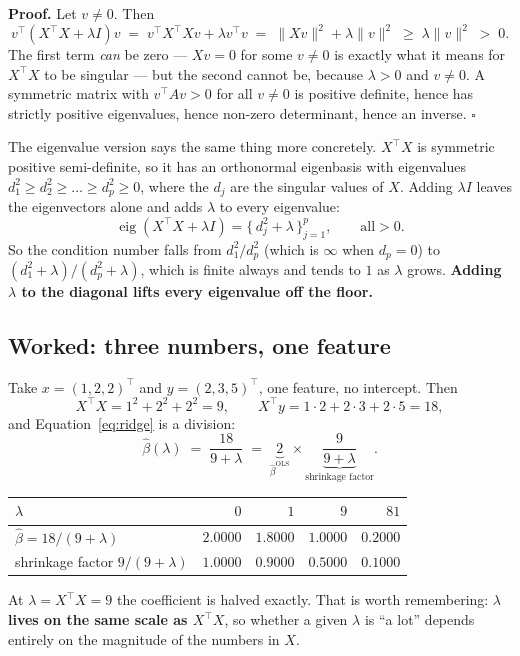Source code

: \documentclass[11pt]{article}
\newcommand{\bhat}{\hat\beta}
\newcommand{\XtX}{X^{\!\top}\!X}
\newcommand{\Xty}{X^{\!\top}y}
\begin{document}
\textbf{Proof.} Let $v \ne 0$. Then
\begin{equation}
  v^{\!\top}(\XtX + \lambda I)v
  \;=\; v^{\!\top}\XtX v + \lambda v^{\!\top}v
  \;=\; \|Xv\|^2 + \lambda\|v\|^2 \;\ge\; \lambda\|v\|^2 \;>\; 0 .
  \label{eq:pd}
\end{equation}
The first term \emph{can} be zero --- $Xv = 0$ for some $v \ne 0$ is exactly
what it means for $\XtX$ to be singular --- but the second cannot be, because
$\lambda > 0$ and $v \ne 0$. A symmetric matrix with $v^{\!\top}Av > 0$ for
all $v \ne 0$ is positive definite, hence has strictly positive eigenvalues,
hence non-zero determinant, hence an inverse. $\square$

The eigenvalue version says the same thing more concretely. $\XtX$ is
symmetric positive semi-definite, so it has an orthonormal eigenbasis with
eigenvalues $d_1^2 \ge d_2^2 \ge \dots \ge d_p^2 \ge 0$, where the $d_j$ are
the singular values of $X$. Adding $\lambda I$ leaves the eigenvectors alone
and adds $\lambda$ to every eigenvalue:
\[
  \operatorname{eig}(\XtX + \lambda I) = \{\,d_j^2 + \lambda\,\}_{j=1}^{p},
  \qquad \text{all} > 0 .
\]
So the condition number falls from $d_1^2/d_p^2$ (which is $\infty$ when
$d_p = 0$) to $(d_1^2+\lambda)/(d_p^2+\lambda)$, which is finite always and
tends to $1$ as $\lambda$ grows. \textbf{Adding $\lambda$ to the diagonal
lifts every eigenvalue off the floor.}

\subsection{Worked: three numbers, one feature}
\label{sec:hand1}

\begin{worked}
Take $x = (1, 2, 2)^{\!\top}$ and $y = (2, 3, 5)^{\!\top}$, one feature, no
intercept. Then
\[
  \XtX = 1^2 + 2^2 + 2^2 = 9,
  \qquad
  \Xty = 1\cdot2 + 2\cdot3 + 2\cdot5 = 18 ,
\]
and Equation~\eqref{eq:ridge} is a division:
\[
  \bhat(\lambda) \;=\; \frac{18}{9 + \lambda}
  \;=\; \underbrace{2}_{\bhat^{\mathrm{OLS}}}
    \times \underbrace{\frac{9}{9+\lambda}}_{\text{shrinkage factor}} .
\]
\begin{center}
\begin{tabular}{@{}lrrrr@{}}
\toprule
$\lambda$ & $0$ & $1$ & $9$ & $81$\\
\midrule
$\bhat = 18/(9+\lambda)$ & $2.0000$ & $1.8000$ & $1.0000$ & $0.2000$\\
shrinkage factor $9/(9+\lambda)$ & $1.0000$ & $0.9000$ & $\mathbf{0.5000}$
  & $0.1000$\\
\bottomrule
\end{tabular}
\end{center}
At $\lambda = \XtX = 9$ the coefficient is halved exactly. That is worth
remembering: \textbf{$\lambda$ lives on the same scale as $\XtX$}, so whether
a given $\lambda$ is ``a lot'' depends entirely on the magnitude of the
numbers in $X$.
\end{worked}
\end{document}
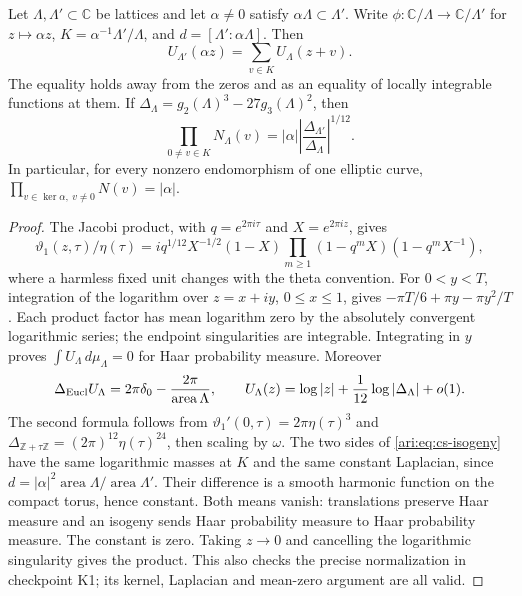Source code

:\begin{proposition}\label{ari:C.1.1}
Let $\Lambda,\Lambda'\subset\mathbb C$ be lattices and let
$\alpha\ne0$ satisfy $\alpha\Lambda\subset\Lambda'$. Write
$\phi:\mathbb C/\Lambda\to\mathbb C/\Lambda'$ for $z\mapsto\alpha z$,
$K=\alpha^{-1}\Lambda'/\Lambda$, and
$d=[\Lambda':\alpha\Lambda]$. Then
\begin{equation}\label{ari:eq:cs-isogeny}
 U_{\Lambda'}(\alpha z)=\sum_{v\in K}U_\Lambda(z+v).
\end{equation}
The equality holds away from the zeros and as an equality of locally
integrable functions at them. If $\Delta_\Lambda=g_2(\Lambda)^3-
27g_3(\Lambda)^2$, then
\[
 \prod_{0\ne v\in K}N_\Lambda(v)
 =|\alpha|\left|\frac{\Delta_{\Lambda'}}{\Delta_\Lambda}\right|^{1/12}.
\]
In particular, for every nonzero endomorphism of one elliptic curve,
$\prod_{v\in\ker\alpha,\ v\ne0}N(v)=|\alpha|$.
\end{proposition}
\begin{proof}
The Jacobi product, with $q=e^{2\pi i\tau}$ and
$X=e^{2\pi iz}$, gives
\[
 \vartheta _1(z,\tau)/\eta(\tau)
 =i q^{1/12}X^{-1/2}(1-X)
     \prod_{m\ge1}(1-q^mX)(1-q^mX^{-1}),
\]
where a harmless fixed unit changes with the theta convention. For
$0<y<T$, integration of the logarithm over $z=x+iy$, $0\le x\le1$,
gives $-\pi T/6+\pi y-\pi y^2/T$. Each product factor has mean logarithm
zero by the absolutely convergent logarithmic series; the endpoint
singularities are integrable. Integrating in $y$ proves
$\int U_\Lambda\,d\mu_\Lambda=0$ for Haar probability measure.
Moreover
\[
 \Delta_{\rm Eucl}U_\Lambda
   =2\pi\delta_0-\frac{2\pi}{\operatorname{area}\Lambda},\qquad
 U_\Lambda(z)=\log|z|+\frac1{12}\log|\Delta_\Lambda|+o(1).
\]
The second formula follows from
$\vartheta _1'(0,\tau)=2\pi\eta(\tau)^3$ and
$\Delta_{\mathbb Z+\tau\mathbb Z}=(2\pi)^{12}\eta(\tau)^{24}$,
then scaling by $\omega$. The two sides of
\eqref{ari:eq:cs-isogeny} have the same logarithmic masses at $K$ and the
same constant Laplacian, since
$d=|\alpha|^2\operatorname{area}\Lambda/
\operatorname{area}\Lambda'$. Their difference is a smooth harmonic
function on the compact torus, hence constant. Both means vanish:
translations preserve Haar measure and an isogeny sends Haar
probability measure to Haar probability measure. The constant is zero.
Taking $z\to0$ and cancelling the logarithmic singularity gives the
product. This also checks the precise normalization in checkpoint K1;
its kernel, Laplacian and mean-zero argument are all valid.
\end{proof}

+++

» **Activity**
Copy nothing but the lines from the top of the material through the line holding "1\cdot2 + 2\cdot3", exactly as written; omit pictures.

» **Answer space**
Source code

: \documentclass[11pt]{article}
\newcommand{\bhat}{\hat\beta}
\newcommand{\XtX}{X^{\!\top}\!X}
\newcommand{\Xty}{X^{\!\top}y}
\begin{document}
\textbf{Proof.} Let $v \ne 0$. Then
\begin{equation}
  v^{\!\top}(\XtX + \lambda I)v
  \;=\; v^{\!\top}\XtX v + \lambda v^{\!\top}v
  \;=\; \|Xv\|^2 + \lambda\|v\|^2 \;\ge\; \lambda\|v\|^2 \;>\; 0 .
  \label{eq:pd}
\end{equation}
The first term \emph{can} be zero --- $Xv = 0$ for some $v \ne 0$ is exactly
what it means for $\XtX$ to be singular --- but the second cannot be, because
$\lambda > 0$ and $v \ne 0$. A symmetric matrix with $v^{\!\top}Av > 0$ for
all $v \ne 0$ is positive definite, hence has strictly positive eigenvalues,
hence non-zero determinant, hence an inverse. $\square$

The eigenvalue version says the same thing more concretely. $\XtX$ is
symmetric positive semi-definite, so it has an orthonormal eigenbasis with
eigenvalues $d_1^2 \ge d_2^2 \ge \dots \ge d_p^2 \ge 0$, where the $d_j$ are
the singular values of $X$. Adding $\lambda I$ leaves the eigenvectors alone
and adds $\lambda$ to every eigenvalue:
\[
  \operatorname{eig}(\XtX + \lambda I) = \{\,d_j^2 + \lambda\,\}_{j=1}^{p},
  \qquad \text{all} > 0 .
\]
So the condition number falls from $d_1^2/d_p^2$ (which is $\infty$ when
$d_p = 0$) to $(d_1^2+\lambda)/(d_p^2+\lambda)$, which is finite always and
tends to $1$ as $\lambda$ grows. \textbf{Adding $\lambda$ to the diagonal
lifts every eigenvalue off the floor.}

\subsection{Worked: three numbers, one feature}
\label{sec:hand1}

\begin{worked}
Take $x = (1, 2, 2)^{\!\top}$ and $y = (2, 3, 5)^{\!\top}$, one feature, no
intercept. Then
\[
  \XtX = 1^2 + 2^2 + 2^2 = 9,
  \qquad
  \Xty = 1\cdot2 + 2\cdot3 + 2\cdot5 = 18 ,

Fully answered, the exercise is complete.